» **WORKING DATA**
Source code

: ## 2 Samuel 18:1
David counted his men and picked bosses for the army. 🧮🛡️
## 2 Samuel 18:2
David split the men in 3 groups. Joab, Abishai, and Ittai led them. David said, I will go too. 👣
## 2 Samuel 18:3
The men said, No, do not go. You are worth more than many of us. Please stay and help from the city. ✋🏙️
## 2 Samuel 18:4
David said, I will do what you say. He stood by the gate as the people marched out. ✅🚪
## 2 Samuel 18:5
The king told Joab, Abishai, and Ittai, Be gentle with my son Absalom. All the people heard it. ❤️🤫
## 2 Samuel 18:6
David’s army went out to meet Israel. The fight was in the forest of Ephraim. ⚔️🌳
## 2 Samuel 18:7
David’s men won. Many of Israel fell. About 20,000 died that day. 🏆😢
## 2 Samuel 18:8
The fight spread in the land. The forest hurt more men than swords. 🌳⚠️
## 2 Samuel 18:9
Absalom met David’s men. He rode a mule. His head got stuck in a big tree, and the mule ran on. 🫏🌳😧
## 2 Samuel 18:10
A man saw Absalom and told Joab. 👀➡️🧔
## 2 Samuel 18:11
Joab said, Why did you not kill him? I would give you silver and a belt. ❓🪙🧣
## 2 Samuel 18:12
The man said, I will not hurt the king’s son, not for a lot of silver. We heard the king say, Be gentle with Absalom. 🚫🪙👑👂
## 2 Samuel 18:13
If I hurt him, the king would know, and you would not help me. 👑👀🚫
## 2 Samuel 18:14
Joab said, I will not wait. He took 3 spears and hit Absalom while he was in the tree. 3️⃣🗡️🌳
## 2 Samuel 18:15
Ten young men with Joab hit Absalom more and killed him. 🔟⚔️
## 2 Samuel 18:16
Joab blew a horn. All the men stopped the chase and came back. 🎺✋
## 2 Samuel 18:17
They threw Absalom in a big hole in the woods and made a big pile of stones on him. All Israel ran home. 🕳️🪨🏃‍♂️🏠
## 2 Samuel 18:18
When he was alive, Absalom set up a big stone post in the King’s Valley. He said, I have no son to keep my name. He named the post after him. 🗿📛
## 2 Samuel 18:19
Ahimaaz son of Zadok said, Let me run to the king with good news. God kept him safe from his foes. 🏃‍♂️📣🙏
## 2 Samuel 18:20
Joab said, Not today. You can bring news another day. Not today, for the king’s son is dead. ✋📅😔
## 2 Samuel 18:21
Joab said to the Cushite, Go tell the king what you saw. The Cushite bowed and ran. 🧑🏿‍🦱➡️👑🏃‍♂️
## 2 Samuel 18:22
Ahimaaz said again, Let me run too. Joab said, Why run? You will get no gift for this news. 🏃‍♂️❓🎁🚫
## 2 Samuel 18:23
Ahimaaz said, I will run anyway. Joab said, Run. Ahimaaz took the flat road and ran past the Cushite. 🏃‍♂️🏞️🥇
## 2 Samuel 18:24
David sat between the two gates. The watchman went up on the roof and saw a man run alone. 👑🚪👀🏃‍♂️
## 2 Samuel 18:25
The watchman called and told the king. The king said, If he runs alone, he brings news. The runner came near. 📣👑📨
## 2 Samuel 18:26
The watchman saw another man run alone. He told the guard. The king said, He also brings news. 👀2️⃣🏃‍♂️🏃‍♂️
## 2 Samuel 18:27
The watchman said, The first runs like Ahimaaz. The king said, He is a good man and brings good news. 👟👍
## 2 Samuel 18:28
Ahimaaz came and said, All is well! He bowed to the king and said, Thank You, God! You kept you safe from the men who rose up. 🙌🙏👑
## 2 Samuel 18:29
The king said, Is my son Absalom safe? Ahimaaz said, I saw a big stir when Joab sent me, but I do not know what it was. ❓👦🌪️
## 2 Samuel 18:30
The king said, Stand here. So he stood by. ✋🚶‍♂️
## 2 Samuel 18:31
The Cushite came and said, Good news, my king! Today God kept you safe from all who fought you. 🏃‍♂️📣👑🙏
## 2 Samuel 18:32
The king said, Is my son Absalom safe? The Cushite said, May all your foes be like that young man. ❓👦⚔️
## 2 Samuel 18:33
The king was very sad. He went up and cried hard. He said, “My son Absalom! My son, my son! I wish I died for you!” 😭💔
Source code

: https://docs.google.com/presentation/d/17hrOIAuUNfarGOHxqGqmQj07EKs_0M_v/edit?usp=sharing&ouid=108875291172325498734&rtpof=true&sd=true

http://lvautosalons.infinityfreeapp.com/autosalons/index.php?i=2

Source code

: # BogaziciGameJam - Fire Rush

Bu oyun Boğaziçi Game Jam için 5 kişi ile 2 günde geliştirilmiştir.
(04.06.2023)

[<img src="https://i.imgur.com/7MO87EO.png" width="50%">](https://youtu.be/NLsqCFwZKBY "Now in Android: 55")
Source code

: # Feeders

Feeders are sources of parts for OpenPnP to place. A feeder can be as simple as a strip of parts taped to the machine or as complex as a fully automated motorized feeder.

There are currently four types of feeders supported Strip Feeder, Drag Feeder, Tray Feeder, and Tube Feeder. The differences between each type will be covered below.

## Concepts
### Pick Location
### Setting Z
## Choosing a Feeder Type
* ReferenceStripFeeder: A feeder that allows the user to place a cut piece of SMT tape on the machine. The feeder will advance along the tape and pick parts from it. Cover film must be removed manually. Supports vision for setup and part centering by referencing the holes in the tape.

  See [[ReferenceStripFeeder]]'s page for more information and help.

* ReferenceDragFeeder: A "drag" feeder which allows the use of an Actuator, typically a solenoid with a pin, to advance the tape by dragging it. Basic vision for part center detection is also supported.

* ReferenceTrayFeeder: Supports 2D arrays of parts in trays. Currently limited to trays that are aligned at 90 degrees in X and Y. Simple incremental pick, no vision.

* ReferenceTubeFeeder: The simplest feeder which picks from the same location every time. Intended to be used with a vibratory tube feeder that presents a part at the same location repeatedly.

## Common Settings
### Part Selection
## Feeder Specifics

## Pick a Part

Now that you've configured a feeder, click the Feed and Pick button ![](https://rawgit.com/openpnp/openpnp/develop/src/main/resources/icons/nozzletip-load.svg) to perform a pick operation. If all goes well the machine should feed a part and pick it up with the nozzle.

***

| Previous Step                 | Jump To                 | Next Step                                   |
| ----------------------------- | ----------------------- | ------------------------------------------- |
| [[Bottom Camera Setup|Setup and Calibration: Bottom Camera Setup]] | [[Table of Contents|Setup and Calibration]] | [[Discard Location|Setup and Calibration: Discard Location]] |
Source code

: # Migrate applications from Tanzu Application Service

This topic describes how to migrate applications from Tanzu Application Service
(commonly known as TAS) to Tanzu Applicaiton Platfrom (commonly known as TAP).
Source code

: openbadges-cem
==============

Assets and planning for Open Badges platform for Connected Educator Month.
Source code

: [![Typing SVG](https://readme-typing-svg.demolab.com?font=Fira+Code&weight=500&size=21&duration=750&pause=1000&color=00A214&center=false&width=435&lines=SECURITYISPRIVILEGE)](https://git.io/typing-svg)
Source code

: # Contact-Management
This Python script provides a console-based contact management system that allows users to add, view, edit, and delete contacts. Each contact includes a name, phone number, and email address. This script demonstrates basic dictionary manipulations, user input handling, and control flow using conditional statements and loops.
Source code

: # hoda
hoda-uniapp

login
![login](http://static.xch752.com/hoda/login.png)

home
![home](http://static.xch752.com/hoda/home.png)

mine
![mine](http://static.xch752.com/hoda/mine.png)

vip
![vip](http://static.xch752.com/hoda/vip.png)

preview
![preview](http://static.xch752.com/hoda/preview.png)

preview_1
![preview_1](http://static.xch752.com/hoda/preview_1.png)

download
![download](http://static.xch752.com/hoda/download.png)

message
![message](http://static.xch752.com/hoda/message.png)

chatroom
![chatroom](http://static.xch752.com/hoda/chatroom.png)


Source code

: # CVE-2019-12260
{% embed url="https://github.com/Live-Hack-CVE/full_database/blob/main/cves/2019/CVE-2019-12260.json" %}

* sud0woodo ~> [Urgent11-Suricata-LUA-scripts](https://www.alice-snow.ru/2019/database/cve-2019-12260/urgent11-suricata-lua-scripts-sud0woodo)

» **WHAT TO PRODUCE**
All that belongs in your answer is the stretch of entries above from the line with "## 2 Samuel 18:10" through the line with "## 2 Samuel 18:18", printed exactly.

» **RESPONSE TO THE TASK**
## 2 Samuel 18:10
A man saw Absalom and told Joab. 👀➡️🧔
## 2 Samuel 18:11
Joab said, Why did you not kill him? I would give you silver and a belt. ❓🪙🧣
## 2 Samuel 18:12
The man said, I will not hurt the king’s son, not for a lot of silver. We heard the king say, Be gentle with Absalom. 🚫🪙👑👂
## 2 Samuel 18:13
If I hurt him, the king would know, and you would not help me. 👑👀🚫
## 2 Samuel 18:14
Joab said, I will not wait. He took 3 spears and hit Absalom while he was in the tree. 3️⃣🗡️🌳
## 2 Samuel 18:15
Ten young men with Joab hit Absalom more and killed him. 🔟⚔️
## 2 Samuel 18:16
Joab blew a horn. All the men stopped the chase and came back. 🎺✋
## 2 Samuel 18:17
They threw Absalom in a big hole in the woods and made a big pile of stones on him. All Israel ran home. 🕳️🪨🏃‍♂️🏠
## 2 Samuel 18:18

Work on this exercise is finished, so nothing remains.